Entrepreneurs embrace the idea
One of Alberta’s earliest aquaponics entrepreneurs is Paul Shumlich, co-founder of Calgary’s Deepwater Farms. In 2014, Shumlich was a 22-year old student, searching for a place to direct his business energies.
“I had been looking for something that would be sustainable, environmental, economically impactful, and socially impactful,” he says. “That’s when I started doing random research on the Internet, and I stumbled across aquaponics.”
Shumlich built an initial aquaponics system in his grandparents’ garage with 100 fish and four grow beds, using seed money from pitch competitions, parts from a hardware store, and designs from journal papers, including one written by Savidov.
“It was all super bootstrap,” he says. “But it gave us enough to show that I could grow plants using fish waste.”
He consulted frequently with Savidov as he founded his company and moved to commercial-scale production. The road wasn’t always easy.
“We’ve had mass mortalities four times, where we had 2,000 fish die each time. We had a massive yellowing-off of our plants and we couldn’t figure out why. We’ve made so many mistakes, but we’ve been able to stay afloat,” Shumlich says.
Now, Deepwater Farms occupies a 10,000-square-foot facility in a Calgary industrial park, employs 10 full-time workers, and produces 250 fish and 500 kilograms of leafy greens a week for Calgary-area restaurants.
“We plan to be ten times this size in three years,” he says. “And then we plan to have farms around the world, with the right partners.”
It all depends on an intricate ecosystem
One big misconception about aquaponics, Savidov says, is that it consists simply of combining aquaculture, for raising fish, with hydroponics, for growing vegetables. This misconception was the cause of his own initial skepticism. In fact, monocultures — like hydroponics and aquaculture — are based on a fundamentally different principal from aquaponics, which takes an ecosystem approach.
“In hydroponics, the plants are fed with synthetic fertilizers. In aquaculture, the fish are fed by artificial food. And both technologies have very powerful tools to kill bacteria,” he says.
“The big difference in aquaponics is that you are culturing bacteria in the same way that you are culturing fish and plants. Because bacteria and microorganisms are the parts which link together fish and plants in one ecosystem.”
Bacteria and other microorganisms perform many functions in an aquaponics system, including: helping the plants to absorb nutrients, eliminating ammonia and other toxic compounds from the water, helping fish to digest food, and protecting both plants and fish against diseases and parasites.

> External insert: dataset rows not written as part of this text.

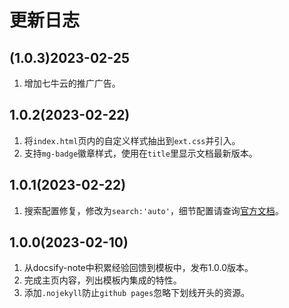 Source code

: # 更新日志
## (1.0.3)2023-02-25
1. 增加七牛云的推广广告。

## 1.0.2(2023-02-22)
1. 将`index.html`页内的自定义样式抽出到`ext.css`并引入。
2. 支持`mg-badge`徽章样式，使用在`title`里显示文档最新版本。

## 1.0.1(2023-02-22)
1. 搜索配置修复，修改为`search:'auto'`，细节配置请查询[官方文档](https://docsify.js.org/#/zh-cn/plugins?id=%e5%85%a8%e6%96%87%e6%90%9c%e7%b4%a2-search)。

## 1.0.0(2023-02-10)
1. 从docsify-note中积累经验回馈到模板中，发布1.0.0版本。
2. 完成主页内容，列出模板内集成的特性。
3. 添加`.nojekyll`防止`github pages`忽略下划线开头的资源。
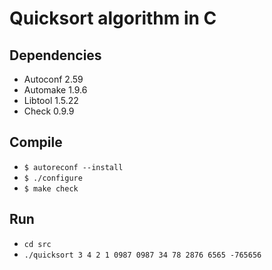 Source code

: # Quicksort algorithm in C

## Dependencies
- Autoconf 2.59
- Automake 1.9.6
- Libtool 1.5.22
- Check 0.9.9

## Compile
- `$ autoreconf --install`
- `$ ./configure`
- `$ make check`

## Run
- `cd src`
- `./quicksort 3 4 2 1 0987 0987 34 78 2876 6565 -765656`
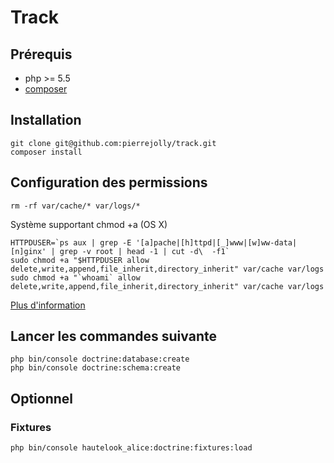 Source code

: Track
=====

## Prérequis

- php >= 5.5
- [composer](https://getcomposer.org/doc/00-intro.md#globally)

## Installation

    git clone git@github.com:pierrejolly/track.git
    composer install

## Configuration des permissions

    rm -rf var/cache/* var/logs/*

Système supportant chmod +a (OS X)

    HTTPDUSER=`ps aux | grep -E '[a]pache|[h]ttpd|[_]www|[w]ww-data|[n]ginx' | grep -v root | head -1 | cut -d\  -f1`
    sudo chmod +a "$HTTPDUSER allow delete,write,append,file_inherit,directory_inherit" var/cache var/logs
    sudo chmod +a "`whoami` allow delete,write,append,file_inherit,directory_inherit" var/cache var/logs

[Plus d'information](http://symfony.com/doc/current/book/installation.html#configuration-and-setup)

## Lancer les commandes suivante

    php bin/console doctrine:database:create
    php bin/console doctrine:schema:create

## Optionnel

### Fixtures

    php bin/console hautelook_alice:doctrine:fixtures:load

It can take months, or even years, for an aquaponics system to mature to the point where the microbiota have evolved into an optimal balance, Savidov says.
When that balance is hit, “all of a sudden, you’ll see the plants start growing much faster. [This] means that they’ve got the right bacteria, which interact with the plant roots and allow the plants to use the dissolved nutrients much more efficiently. You see this very dramatic qualitative and quantitative change in the system.”
And that, he says, is “the coolest thing ever.”
Research is the root of the innovative food production system
In 2015, Lethbridge College recruited Savidov to lead a five year research project at the CFI-funded Aquaculture Centre of Excellence, where he is now the Senior Aquaponics Research Scientist.
His ongoing research will focus, in part, on increasing the efficiency of aquaponics systems to the point where they can compete economically with conventional forms of food production.
“I think that, in this shape or another, systems like aquaponics — integrated production systems based on nutrient and water recycling — will gradually replace monoculture,” he says. “Because they can supply food more efficiently.”